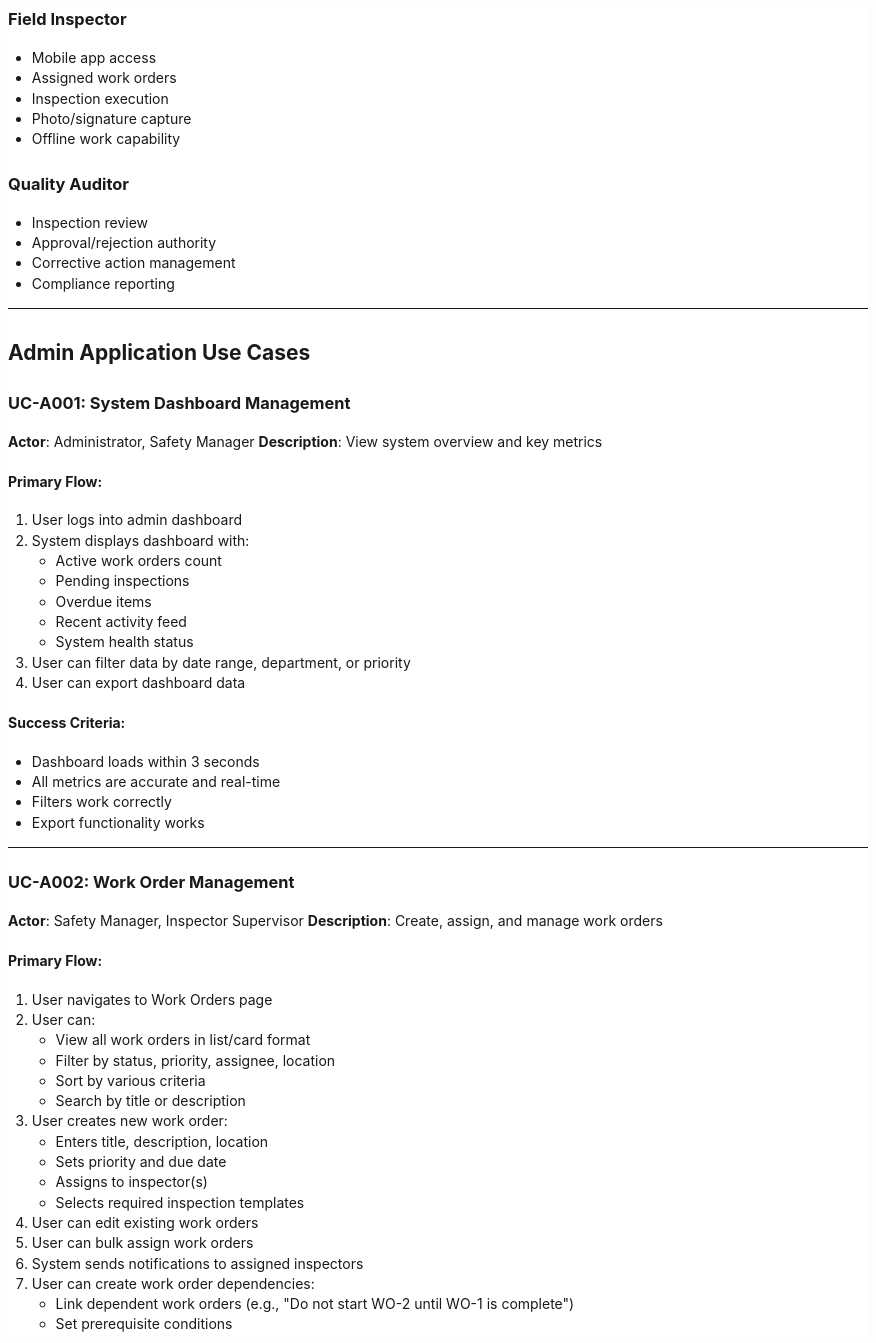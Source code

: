 ### Field Inspector
- Mobile app access
- Assigned work orders
- Inspection execution
- Photo/signature capture
- Offline work capability

### Quality Auditor
- Inspection review
- Approval/rejection authority
- Corrective action management
- Compliance reporting

---

## Admin Application Use Cases

### UC-A001: System Dashboard Management
**Actor**: Administrator, Safety Manager
**Description**: View system overview and key metrics

#### Primary Flow:
1. User logs into admin dashboard
2. System displays dashboard with:
   - Active work orders count
   - Pending inspections
   - Overdue items
   - Recent activity feed
   - System health status
3. User can filter data by date range, department, or priority
4. User can export dashboard data

#### Success Criteria:
- Dashboard loads within 3 seconds
- All metrics are accurate and real-time
- Filters work correctly
- Export functionality works

---

### UC-A002: Work Order Management
**Actor**: Safety Manager, Inspector Supervisor
**Description**: Create, assign, and manage work orders

#### Primary Flow:
1. User navigates to Work Orders page
2. User can:
   - View all work orders in list/card format
   - Filter by status, priority, assignee, location
   - Sort by various criteria
   - Search by title or description
3. User creates new work order:
   - Enters title, description, location
   - Sets priority and due date
   - Assigns to inspector(s)
   - Selects required inspection templates
4. User can edit existing work orders
5. User can bulk assign work orders
6. System sends notifications to assigned inspectors
7. User can create work order dependencies:
   - Link dependent work orders (e.g., "Do not start WO-2 until WO-1 is complete")
   - Set prerequisite conditions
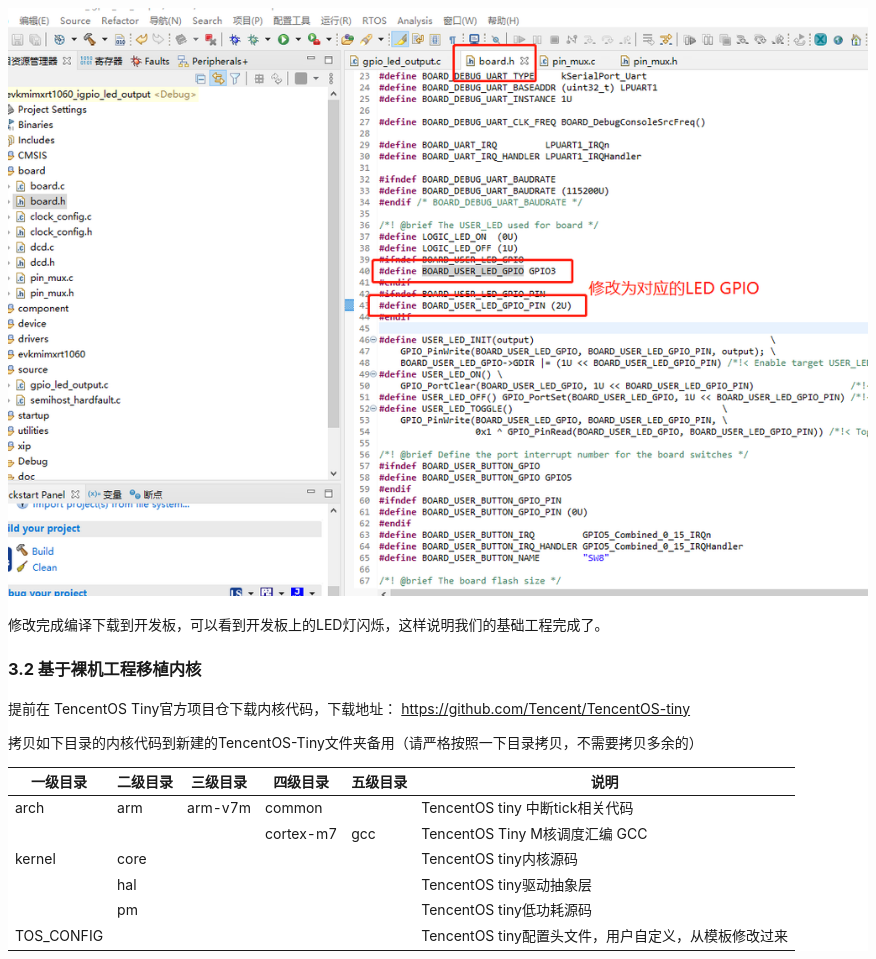 ![](image/EVB_AIoT_guide/Port_009.png)

修改完成编译下载到开发板，可以看到开发板上的LED灯闪烁，这样说明我们的基础工程完成了。

### 3.2 基于裸机工程移植内核

提前在 TencentOS Tiny官方项目仓下载内核代码，下载地址： https://github.com/Tencent/TencentOS-tiny  

拷贝如下目录的内核代码到新建的TencentOS-Tiny文件夹备用（请严格按照一下目录拷贝，不需要拷贝多余的）

|一级目录 | 二级目录 | 三级目录 | 四级目录 | 五级目录 | 说明 |
|---------|---------|---------|---------|---------|---------|
| arch | arm | arm-v7m | common |  |  TencentOS tiny 中断tick相关代码 |
|  |  |  | cortex-m7 |gcc |TencentOS Tiny M核调度汇编  GCC  |
| kernel      | core | |  |  | TencentOS tiny内核源码|
|       | hal | |  |  | TencentOS tiny驱动抽象层|
|       | pm | |  |  | TencentOS tiny低功耗源码|
|TOS_CONFIG|  | |  |  | TencentOS tiny配置头文件，用户自定义，从模板修改过来|

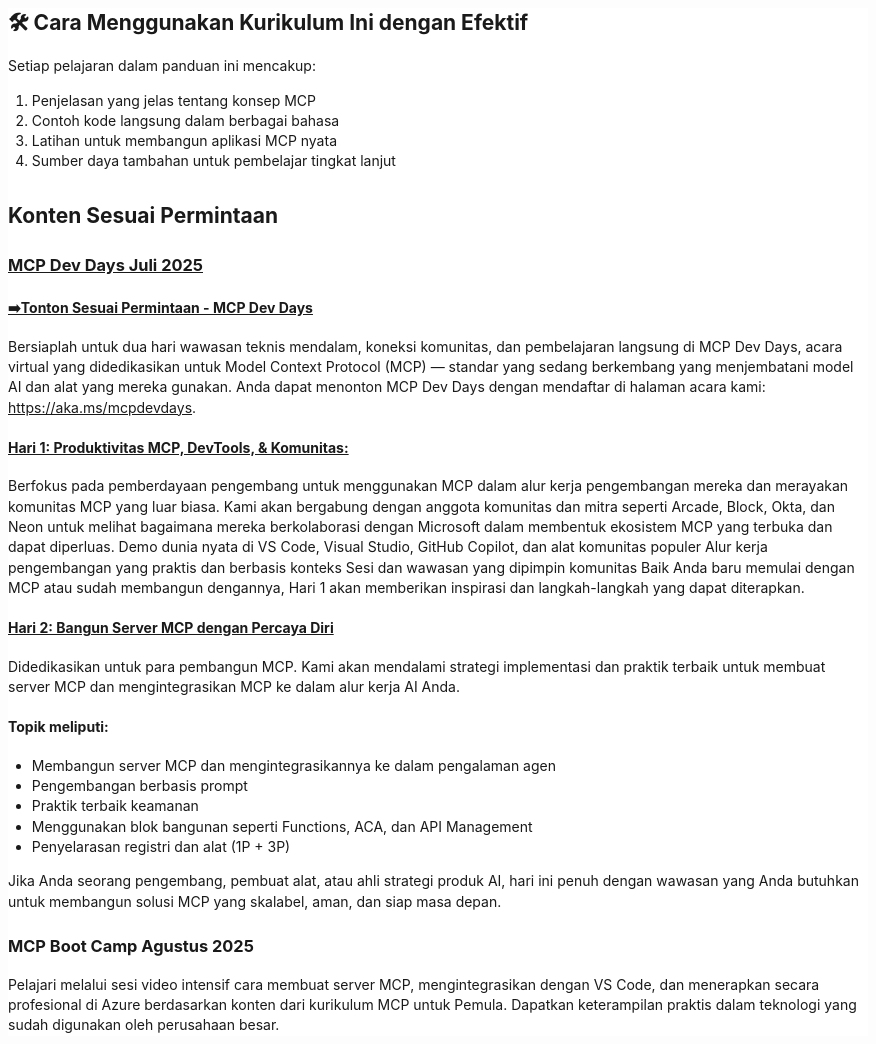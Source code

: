 ## 🛠️ Cara Menggunakan Kurikulum Ini dengan Efektif

Setiap pelajaran dalam panduan ini mencakup:

1. Penjelasan yang jelas tentang konsep MCP  
2. Contoh kode langsung dalam berbagai bahasa  
3. Latihan untuk membangun aplikasi MCP nyata  
4. Sumber daya tambahan untuk pembelajar tingkat lanjut

## Konten Sesuai Permintaan 

### [MCP Dev Days Juli 2025](https://developer.microsoft.com/en-us/reactor/series/S-1563/)
#### [➡️Tonton Sesuai Permintaan - MCP Dev Days](https://developer.microsoft.com/en-us/reactor/series/S-1563/)
Bersiaplah untuk dua hari wawasan teknis mendalam, koneksi komunitas, dan pembelajaran langsung di MCP Dev Days, acara virtual yang didedikasikan untuk Model Context Protocol (MCP) — standar yang sedang berkembang yang menjembatani model AI dan alat yang mereka gunakan.
Anda dapat menonton MCP Dev Days dengan mendaftar di halaman acara kami: https://aka.ms/mcpdevdays.

#### [Hari 1: Produktivitas MCP, DevTools, & Komunitas:](https://developer.microsoft.com/en-us/reactor/series/S-1563/)

Berfokus pada pemberdayaan pengembang untuk menggunakan MCP dalam alur kerja pengembangan mereka dan merayakan komunitas MCP yang luar biasa. Kami akan bergabung dengan anggota komunitas dan mitra seperti Arcade, Block, Okta, dan Neon untuk melihat bagaimana mereka berkolaborasi dengan Microsoft dalam membentuk ekosistem MCP yang terbuka dan dapat diperluas. Demo dunia nyata di VS Code, Visual Studio, GitHub Copilot, dan alat komunitas populer
Alur kerja pengembangan yang praktis dan berbasis konteks
Sesi dan wawasan yang dipimpin komunitas
Baik Anda baru memulai dengan MCP atau sudah membangun dengannya, Hari 1 akan memberikan inspirasi dan langkah-langkah yang dapat diterapkan.

#### [Hari 2: Bangun Server MCP dengan Percaya Diri](https://developer.microsoft.com/en-us/reactor/series/S-1563/)

Didedikasikan untuk para pembangun MCP. Kami akan mendalami strategi implementasi dan praktik terbaik untuk membuat server MCP dan mengintegrasikan MCP ke dalam alur kerja AI Anda.

#### Topik meliputi:

- Membangun server MCP dan mengintegrasikannya ke dalam pengalaman agen
- Pengembangan berbasis prompt
- Praktik terbaik keamanan
- Menggunakan blok bangunan seperti Functions, ACA, dan API Management
- Penyelarasan registri dan alat (1P + 3P)

Jika Anda seorang pengembang, pembuat alat, atau ahli strategi produk AI, hari ini penuh dengan wawasan yang Anda butuhkan untuk membangun solusi MCP yang skalabel, aman, dan siap masa depan.

### MCP Boot Camp Agustus 2025
Pelajari melalui sesi video intensif cara membuat server MCP, mengintegrasikan dengan VS Code, dan menerapkan secara profesional di Azure berdasarkan konten dari kurikulum MCP untuk Pemula. Dapatkan keterampilan praktis dalam teknologi yang sudah digunakan oleh perusahaan besar.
■ ■ ■ ■ ■
- [Your task]:
Please give back exactly the lines of this listing beginning at the line with "- System health status" and ending with the line with "3. User creates", both included, and nothing else.

- [Task output]:
   - System health status
3. User can filter data by date range, department, or priority
4. User can export dashboard data

#### Success Criteria:
- Dashboard loads within 3 seconds
- All metrics are accurate and real-time
- Filters work correctly
- Export functionality works

---

### UC-A002: Work Order Management
**Actor**: Safety Manager, Inspector Supervisor
**Description**: Create, assign, and manage work orders

#### Primary Flow:
1. User navigates to Work Orders page
2. User can:
   - View all work orders in list/card format
   - Filter by status, priority, assignee, location
   - Sort by various criteria
   - Search by title or description
3. User creates new work order:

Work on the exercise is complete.